Deliberately absurd, the installation Life of Forms of Life (2019) confronts two different conceptions of art, the one described by Henri Focillon in his book Vie des formes (Life of forms) and the other by Nicolas Bourriaud in his essay Formes de vie (Forms of life). These two texts, of which only the beginning can be read here, are articulated in the twisting of a strip of paper that takes up the twist of a Moebius ribbon, the front of which is printed on silver paper and the back in negative.
Focillon's conception of art focuses on the work, while Nicolas Bourriaud is concerned with the artist's artistic activity and posture, as the subtitle of his essay L'art moderne ou l'invention de soi (Modern art or the invention of self) underlines. The bringing together of these two texts, which communicate and interpenetrate as if in a Moebius ribbon, evokes a complex two-sided thought which, far from confronting each other, turns in a loop like a commentary on the work itself, which then assumes a tautological character.
Recently, Le Minh visited Rochester in upstate New York. This city, historic seat of the Kodak company founded by George Eastman in 1892, was for a long time home to a flourishing industry involving the production of film for still and motion picture cameras. The celebrated Kodak trademark faced steep competition from new technologies and suffered a gradual decline, leading to the company's bankruptcy in 2012. It belongs to an era since referred to as "pre-digital." Stripped of all but a few remaining factories, Rochester bears the stigmata of this fate. But in the urban views of Le Minh's series Traumachrome, the phantom of the inventor continues to hover over the city: the images, initially produced with analog film in black-and-white, were charged with a spectral presence in the course of their digitalization. Saturated in color – the very colors which constituted the glory of the Kodachrome process – her images are mysteriously hatched by color bars recalling the technical accidents which, in early photography, nourished the superstitions of spiritists. Previously, those who wanted to saw, in the blurry light effects caused by inadvertent double exposures or poorly cleaned photographic plates, faces and silhouettes of the dead. Here it is glitches generated by the scanner which evoke the apparition of Rochester's famous inventor.
The artist initially intended to let these views of the city – captured on Tri-X, the most popular of Kodak's films – decompose chemically and thus represent a kind of tautology: the decline of film as a medium rendered tangible by the deterioration of its substrate. The vagaries of the scanner's functioning, however – unless it was the ghost of George Eastman – did her work for her: the flamboyant tints that appeared give new life to this technology, which while obsolete remains vivid in our imagination. For Le Minh, these changes recall the discolorations that occur when photographic slides are exposed to light for too long. This led her to frame the pictures in Forex, on the model of slides.
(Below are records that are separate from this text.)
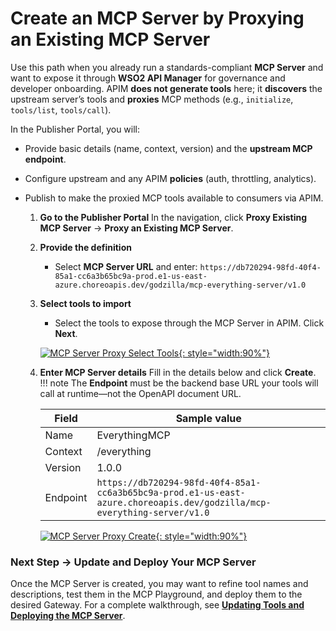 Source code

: # Create an MCP Server by Proxying an Existing MCP Server

Use this path when you already run a standards-compliant **MCP Server** and want to expose it through **WSO2 API Manager** for governance and developer onboarding. APIM **does not generate tools** here; it **discovers** the upstream server’s tools and **proxies** MCP methods (e.g., `initialize`, `tools/list`, `tools/call`).

In the Publisher Portal, you will:

* Provide basic details (name, context, version) and the **upstream MCP endpoint**.
* Configure upstream and any APIM **policies** (auth, throttling, analytics).
* Publish to make the proxied MCP tools available to consumers via APIM.


   1. **Go to the Publisher Portal**
      In the navigation, click **Proxy Existing MCP Server** → **Proxy an Existing MCP Server**.

   2. **Provide the definition**

      * Select **MCP Server URL** and enter:
      `https://db720294-98fd-40f4-85a1-cc6a3b65bc9a-prod.e1-us-east-azure.choreoapis.dev/godzilla/mcp-everything-server/v1.0`

   3. **Select tools to import**

      * Select the tools to expose through the MCP Server in APIM.
      Click **Next**.

      [![MCP Server Proxy Select Tools]({{base_path}}/assets/img/mcp/create-mcp-server-proxy-tools-selected.png){: style="width:90%"}]({{base_path}}/assets/img/mcp/create-mcp-server-proxy-tools-selected.png)

   4. **Enter MCP Server details**
      Fill in the details below and click **Create**.
      !!! note
      The **Endpoint** must be the backend base URL your tools will call at runtime—not the OpenAPI document URL.

      | Field    | Sample value                                                               |
      | -------- | -------------------------------------------------------------------------- |
      | Name     | EverythingMCP                                                                   |
      | Context  | /everything                                                                  |
      | Version  | 1.0.0                                                                      |
      | Endpoint | `https://db720294-98fd-40f4-85a1-cc6a3b65bc9a-prod.e1-us-east-azure.choreoapis.dev/godzilla/mcp-everything-server/v1.0` |

      [![MCP Server Proxy Create]({{base_path}}/assets/img/mcp/create-mcp-server-proxy-create.png){: style="width:90%"}]({{base_path}}/assets/img/mcp/create-mcp-servers-proxy-create.png)


### Next Step → Update and Deploy Your MCP Server

Once the MCP Server is created, you may want to refine tool names and descriptions, test them in the MCP Playground, and deploy them to the desired Gateway.
For a complete walkthrough, see **[Updating Tools and Deploying the MCP Server](./update-and-deploy-mcp-server.md)**.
What do we see in these images? Disused buildings, deserted streets, moot slogans, proud chimneys that still reach for the sky but no longer smoke. A dream that has been extinguished. Nevertheless, the myth endures: one can almost mistake these electric wires stretched across an intersection for the lines that once hung in dark rooms, to which strips of film were fixed with clips for drying. Or this gradation of pinks and oranges for a postcard sunset. While her point of departure is an homage to a city and a brand, Le Minh builds through layers of meaning a work on the evolution of photographic techniques and practices that includes numerous mirror-images of itself in cameo, thus evoking the way in which technologies interact, dovetailing and influencing and spilling over into each other.